Cleavage in this idealized case occurs on a single macroscale plane, but the fracture plane changes orientation on the microscale as the crack propagates across grain boundaries. Different fracture-surface morphologies are observed depending on the orientation relation ship between two grains. Often, when a propagating cleavage crack crosses a grain boundary, there is usually nucleation on multiple planes in the new grain. These cracks subsequently coalesce as the crack propagates, creating a characteristic feature known as a river pattern (Figure 8).
Coalescence of the multiple cracks “down river” indicates the crack-propagation direction. Microscale river patterns, like macroscale radial and chevron patterns, point back to the crack initiation site. Commercial polycrystalline alloys contain second phases and inclusions of varying shape and deformability as well as lamellar structures. These microstructural constituents provide additional mechanisms of crack initiation and propagation that are not present in single-phase alloys.
Figure 8. River patterns that develop during cleavage fracture. Multiple crack reinitiations occur when the propagating crack crosses a grain boundary. In (a), crack propagation is from 7 o’clock to 2 o’clock. In (b) propagation is from 1 o’clock to 6 o’clock. (c) Schematic showing the effect of a grain boundary to cause reinitiation of the cleavage crack. (a) and (b)
Exposure to elevated temperature implies changes in microstructure with time in service. Figure 9 shows the fracture surface of a set of steel tensile specimens broken at successively higher temperatures. At the lowest temperature, fracture is predominantly by cleavage creating a fine radial pattern as in specimen (a); there is essentially no shear lip, no reduction in area, and no fibrous zone. The specimen in (b) shows a well-developed ridged pattern, a small fibrous zone, and a small shear lip zone. There is still little reduction in area. The specimen in (c) shows a course ridged pattern, plus a greater reduction in area and a larger fibrous zone than the specimen in (b). Finally, in specimen (d) the ridge pattern has disappeared, the reduction in area is large, and the fracture surface consists of a central fibrous region (largest of the four specimens) and a large shear zone.
Figure 8. Fracture surface appearance of steel tensile specimens at increasing temperatures. The fracture surface consists of three zones; an inner fibrous zone nominally perpendicular to the specimen axis, a “radial” zone containing ridge structures, and a shear zone surrounding the radial zone. Depending on the temperature, the size of these zones changes and zones may disappear. There are accompanying changes in the reduction in area. (a) Tested at -160 °C (-256 °F). (b) Temperature not given. (c) 80 °C (176 °F). (d) 160 °C (320 °F).
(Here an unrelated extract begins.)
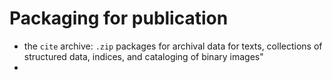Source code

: # Packaging for publication #

- the `cite` archive:  `.zip` packages for archival data for texts, collections of structured data, indices, and cataloging of binary images"
-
Brittle fracture can occur in service without prior plastic deformation at the macroscale (although the material may have been plastically deformed during fabrication) so that there is no warning that fracture is imminent. This may result in catastrophic failure. Ductile tensile overload failures typically provide some warning that failure is imminent. Proper maintenance procedures will then cause replacement of the part so that fracture is averted.